◆ TASK DIRECTIONS: This exercise calls for an exact transcription. Set down every record below.

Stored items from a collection
++++++++++

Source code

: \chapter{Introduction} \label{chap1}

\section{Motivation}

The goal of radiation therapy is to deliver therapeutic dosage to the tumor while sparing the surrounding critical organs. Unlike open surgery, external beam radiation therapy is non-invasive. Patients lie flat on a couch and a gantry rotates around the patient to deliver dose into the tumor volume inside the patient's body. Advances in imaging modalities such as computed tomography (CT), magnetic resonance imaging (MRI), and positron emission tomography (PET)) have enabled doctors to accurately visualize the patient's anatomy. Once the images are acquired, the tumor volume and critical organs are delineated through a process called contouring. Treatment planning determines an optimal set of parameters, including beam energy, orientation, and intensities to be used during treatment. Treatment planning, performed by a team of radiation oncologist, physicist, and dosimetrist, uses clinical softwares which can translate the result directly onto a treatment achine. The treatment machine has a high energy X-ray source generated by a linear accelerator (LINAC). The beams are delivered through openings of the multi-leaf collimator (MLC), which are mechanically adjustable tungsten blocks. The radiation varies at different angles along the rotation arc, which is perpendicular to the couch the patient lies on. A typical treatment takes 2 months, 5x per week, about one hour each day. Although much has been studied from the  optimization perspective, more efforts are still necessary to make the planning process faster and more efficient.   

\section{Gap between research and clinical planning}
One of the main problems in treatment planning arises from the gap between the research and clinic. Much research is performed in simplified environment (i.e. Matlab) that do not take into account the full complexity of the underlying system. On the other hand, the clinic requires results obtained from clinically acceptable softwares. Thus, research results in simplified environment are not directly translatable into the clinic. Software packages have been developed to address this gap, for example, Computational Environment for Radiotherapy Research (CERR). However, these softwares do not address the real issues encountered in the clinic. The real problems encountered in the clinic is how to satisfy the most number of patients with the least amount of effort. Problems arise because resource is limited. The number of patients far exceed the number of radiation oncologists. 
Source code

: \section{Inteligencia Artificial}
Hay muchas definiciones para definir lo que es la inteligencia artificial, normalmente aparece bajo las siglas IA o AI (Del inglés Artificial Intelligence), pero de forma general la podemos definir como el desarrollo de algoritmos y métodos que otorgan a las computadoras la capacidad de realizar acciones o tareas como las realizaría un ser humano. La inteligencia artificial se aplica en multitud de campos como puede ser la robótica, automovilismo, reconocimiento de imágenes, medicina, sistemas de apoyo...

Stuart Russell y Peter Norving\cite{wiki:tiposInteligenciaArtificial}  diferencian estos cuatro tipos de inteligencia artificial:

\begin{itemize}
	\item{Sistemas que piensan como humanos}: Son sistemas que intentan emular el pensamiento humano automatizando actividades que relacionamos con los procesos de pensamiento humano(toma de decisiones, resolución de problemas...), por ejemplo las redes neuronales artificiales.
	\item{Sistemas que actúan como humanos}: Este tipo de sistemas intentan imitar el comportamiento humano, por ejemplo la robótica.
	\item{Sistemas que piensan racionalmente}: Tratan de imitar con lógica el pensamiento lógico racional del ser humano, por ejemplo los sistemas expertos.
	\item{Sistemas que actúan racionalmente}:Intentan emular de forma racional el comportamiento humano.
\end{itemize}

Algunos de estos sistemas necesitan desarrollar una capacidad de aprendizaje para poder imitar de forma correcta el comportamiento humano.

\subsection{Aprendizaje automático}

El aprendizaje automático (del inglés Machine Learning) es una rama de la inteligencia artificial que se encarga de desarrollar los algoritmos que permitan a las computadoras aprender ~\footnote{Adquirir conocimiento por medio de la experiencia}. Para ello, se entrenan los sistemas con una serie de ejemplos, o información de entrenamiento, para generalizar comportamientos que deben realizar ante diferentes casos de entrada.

++++++++++

◆ WRITTEN SOLUTION:
Source code

: \chapter{Introduction} \label{chap1}

\section{Motivation}

The goal of radiation therapy is to deliver therapeutic dosage to the tumor while sparing the surrounding critical organs. Unlike open surgery, external beam radiation therapy is non-invasive. Patients lie flat on a couch and a gantry rotates around the patient to deliver dose into the tumor volume inside the patient's body. Advances in imaging modalities such as computed tomography (CT), magnetic resonance imaging (MRI), and positron emission tomography (PET)) have enabled doctors to accurately visualize the patient's anatomy. Once the images are acquired, the tumor volume and critical organs are delineated through a process called contouring. Treatment planning determines an optimal set of parameters, including beam energy, orientation, and intensities to be used during treatment. Treatment planning, performed by a team of radiation oncologist, physicist, and dosimetrist, uses clinical softwares which can translate the result directly onto a treatment achine. The treatment machine has a high energy X-ray source generated by a linear accelerator (LINAC). The beams are delivered through openings of the multi-leaf collimator (MLC), which are mechanically adjustable tungsten blocks. The radiation varies at different angles along the rotation arc, which is perpendicular to the couch the patient lies on. A typical treatment takes 2 months, 5x per week, about one hour each day. Although much has been studied from the  optimization perspective, more efforts are still necessary to make the planning process faster and more efficient.   

\section{Gap between research and clinical planning}
One of the main problems in treatment planning arises from the gap between the research and clinic. Much research is performed in simplified environment (i.e. Matlab) that do not take into account the full complexity of the underlying system. On the other hand, the clinic requires results obtained from clinically acceptable softwares. Thus, research results in simplified environment are not directly translatable into the clinic. Software packages have been developed to address this gap, for example, Computational Environment for Radiotherapy Research (CERR). However, these softwares do not address the real issues encountered in the clinic. The real problems encountered in the clinic is how to satisfy the most number of patients with the least amount of effort. Problems arise because resource is limited. The number of patients far exceed the number of radiation oncologists. 
Source code

: \section{Inteligencia Artificial}
Hay muchas definiciones para definir lo que es la inteligencia artificial, normalmente aparece bajo las siglas IA o AI (Del inglés Artificial Intelligence), pero de forma general la podemos definir como el desarrollo de algoritmos y métodos que otorgan a las computadoras la capacidad de realizar acciones o tareas como las realizaría un ser humano. La inteligencia artificial se aplica en multitud de campos como puede ser la robótica, automovilismo, reconocimiento de imágenes, medicina, sistemas de apoyo...

Stuart Russell y Peter Norving\cite{wiki:tiposInteligenciaArtificial}  diferencian estos cuatro tipos de inteligencia artificial:

\begin{itemize}
	\item{Sistemas que piensan como humanos}: Son sistemas que intentan emular el pensamiento humano automatizando actividades que relacionamos con los procesos de pensamiento humano(toma de decisiones, resolución de problemas...), por ejemplo las redes neuronales artificiales.
	\item{Sistemas que actúan como humanos}: Este tipo de sistemas intentan imitar el comportamiento humano, por ejemplo la robótica.
	\item{Sistemas que piensan racionalmente}: Tratan de imitar con lógica el pensamiento lógico racional del ser humano, por ejemplo los sistemas expertos.
	\item{Sistemas que actúan racionalmente}:Intentan emular de forma racional el comportamiento humano.
\end{itemize}

Algunos de estos sistemas necesitan desarrollar una capacidad de aprendizaje para poder imitar de forma correcta el comportamiento humano.

\subsection{Aprendizaje automático}

El aprendizaje automático (del inglés Machine Learning) es una rama de la inteligencia artificial que se encarga de desarrollar los algoritmos que permitan a las computadoras aprender ~\footnote{Adquirir conocimiento por medio de la experiencia}. Para ello, se entrenan los sistemas con una serie de ejemplos, o información de entrenamiento, para generalizar comportamientos que deben realizar ante diferentes casos de entrada.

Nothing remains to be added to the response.